Here’s where the SQLCMD utility comes in handy.  This command line tool has been around since SQL Server 2005, replacing the SQL Server 2000 OSQL utility.  The EXE accepts a number of options as shown in the MSDN documentation one of which is the -i parameter.  This is what saves us.

To cut the story short, I created two files; a text file containing the list of SQL files that had to be executed, and a batch file (CMD) that would read the text file, and execute an SQLCMD command for each file against the SQL Server instance defined.  In my example the connection was established using Windows Authentication, but this can be modified easily to use SQL Authentication instead.

Once the file list is read, the following part does the “magic”, saving me buckets of time.

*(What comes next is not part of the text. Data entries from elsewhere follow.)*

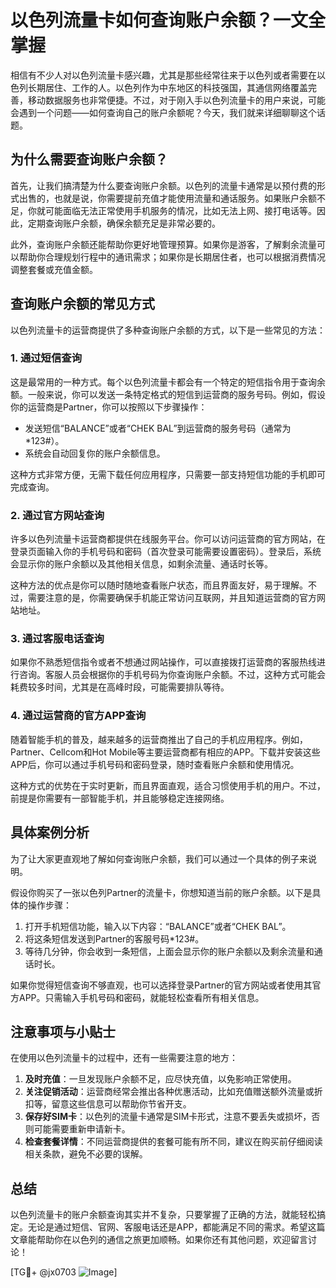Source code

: # 以色列流量卡如何查询账户余额？一文全掌握

相信有不少人对以色列流量卡感兴趣，尤其是那些经常往来于以色列或者需要在以色列长期居住、工作的人。以色列作为中东地区的科技强国，其通信网络覆盖完善，移动数据服务也非常便捷。不过，对于刚入手以色列流量卡的用户来说，可能会遇到一个问题——如何查询自己的账户余额呢？今天，我们就来详细聊聊这个话题。

## 为什么需要查询账户余额？

首先，让我们搞清楚为什么要查询账户余额。以色列的流量卡通常是以预付费的形式出售的，也就是说，你需要提前充值才能使用流量和通话服务。如果账户余额不足，你就可能面临无法正常使用手机服务的情况，比如无法上网、接打电话等。因此，定期查询账户余额，确保余额充足是非常必要的。

此外，查询账户余额还能帮助你更好地管理预算。如果你是游客，了解剩余流量可以帮助你合理规划行程中的通讯需求；如果你是长期居住者，也可以根据消费情况调整套餐或充值金额。

## 查询账户余额的常见方式

以色列流量卡的运营商提供了多种查询账户余额的方式，以下是一些常见的方法：

### 1. **通过短信查询**
这是最常用的一种方式。每个以色列流量卡都会有一个特定的短信指令用于查询余额。一般来说，你可以发送一条特定格式的短信到运营商的服务号码。例如，假设你的运营商是Partner，你可以按照以下步骤操作：

- 发送短信“BALANCE”或者“CHEK BAL”到运营商的服务号码（通常为*123#）。
- 系统会自动回复你的账户余额信息。

这种方式非常方便，无需下载任何应用程序，只需要一部支持短信功能的手机即可完成查询。

### 2. **通过官方网站查询**
许多以色列流量卡运营商都提供在线服务平台。你可以访问运营商的官方网站，在登录页面输入你的手机号码和密码（首次登录可能需要设置密码）。登录后，系统会显示你的账户余额以及其他相关信息，如剩余流量、通话时长等。

这种方法的优点是你可以随时随地查看账户状态，而且界面友好，易于理解。不过，需要注意的是，你需要确保手机能正常访问互联网，并且知道运营商的官方网站地址。

### 3. **通过客服电话查询**
如果你不熟悉短信指令或者不想通过网站操作，可以直接拨打运营商的客服热线进行咨询。客服人员会根据你的手机号码为你查询账户余额。不过，这种方式可能会耗费较多时间，尤其是在高峰时段，可能需要排队等待。

### 4. **通过运营商的官方APP查询**
随着智能手机的普及，越来越多的运营商推出了自己的手机应用程序。例如，Partner、Cellcom和Hot Mobile等主要运营商都有相应的APP。下载并安装这些APP后，你可以通过手机号码和密码登录，随时查看账户余额和使用情况。

这种方式的优势在于实时更新，而且界面直观，适合习惯使用手机的用户。不过，前提是你需要有一部智能手机，并且能够稳定连接网络。

## 具体案例分析

为了让大家更直观地了解如何查询账户余额，我们可以通过一个具体的例子来说明。

假设你购买了一张以色列Partner的流量卡，你想知道当前的账户余额。以下是具体的操作步骤：

1. 打开手机短信功能，输入以下内容：“BALANCE”或者“CHEK BAL”。
2. 将这条短信发送到Partner的客服号码*123#。
3. 等待几分钟，你会收到一条短信，上面会显示你的账户余额以及剩余流量和通话时长。

如果你觉得短信查询不够直观，也可以选择登录Partner的官方网站或者使用其官方APP。只需输入手机号码和密码，就能轻松查看所有相关信息。

## 注意事项与小贴士

在使用以色列流量卡的过程中，还有一些需要注意的地方：

1. **及时充值**：一旦发现账户余额不足，应尽快充值，以免影响正常使用。
2. **关注促销活动**：运营商经常会推出各种优惠活动，比如充值赠送额外流量或折扣等，留意这些信息可以帮助你节省开支。
3. **保存好SIM卡**：以色列的流量卡通常是SIM卡形式，注意不要丢失或损坏，否则可能需要重新申请新卡。
4. **检查套餐详情**：不同运营商提供的套餐可能有所不同，建议在购买前仔细阅读相关条款，避免不必要的误解。

## 总结

以色列流量卡的账户余额查询其实并不复杂，只要掌握了正确的方法，就能轻松搞定。无论是通过短信、官网、客服电话还是APP，都能满足不同的需求。希望这篇文章能帮助你在以色列的通信之旅更加顺畅。如果你还有其他问题，欢迎留言讨论！

[TG💪+ @jx0703 ![Image](https://github.com/user-attachments/assets/dbca1d08-cadb-493c-b0ec-ad6f7a83f270)]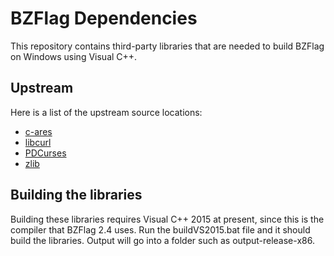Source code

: # BZFlag Dependencies

This repository contains third-party libraries that are needed to build BZFlag on Windows using Visual C++.


## Upstream

Here is a list of the upstream source locations:

* [c-ares](https://github.com/c-ares/c-ares.git)
* [libcurl](https://github.com/curl/curl.git)
* [PDCurses](http://sourceforge.net/projects/pdcurses/files/pdcurses/)
* [zlib](https://github.com/madler/zlib.git)

## Building the libraries

Building these libraries requires Visual C++ 2015 at present, since this is the compiler that BZFlag 2.4 uses. Run the buildVS2015.bat file and it should build the libraries. Output will go into a folder such as output-release-x86.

FOR /F %%a IN (.\%_sqllist%) DO (
    ECHO Executing file %%a
    SQLCMD -E -S%_sqlinstance% -w8000 -W -s"|" -i%%a > .\output\%%a.log

An “output” sub-folder is created as part of the process and the output of each SQL script is written to a LOG file with the same name as the original file.  Besides helping to capture any script errors, this also serves to store any T-SQL PRINT (Transact-SQL) commands.

The batch file and a sample can be downloaded from here.  One word of advice.  Do not execute any scripts against production environments without rigorous testing, especially using the techniques mentioned in this article because you might jeopardise the integrity of your system, and your job!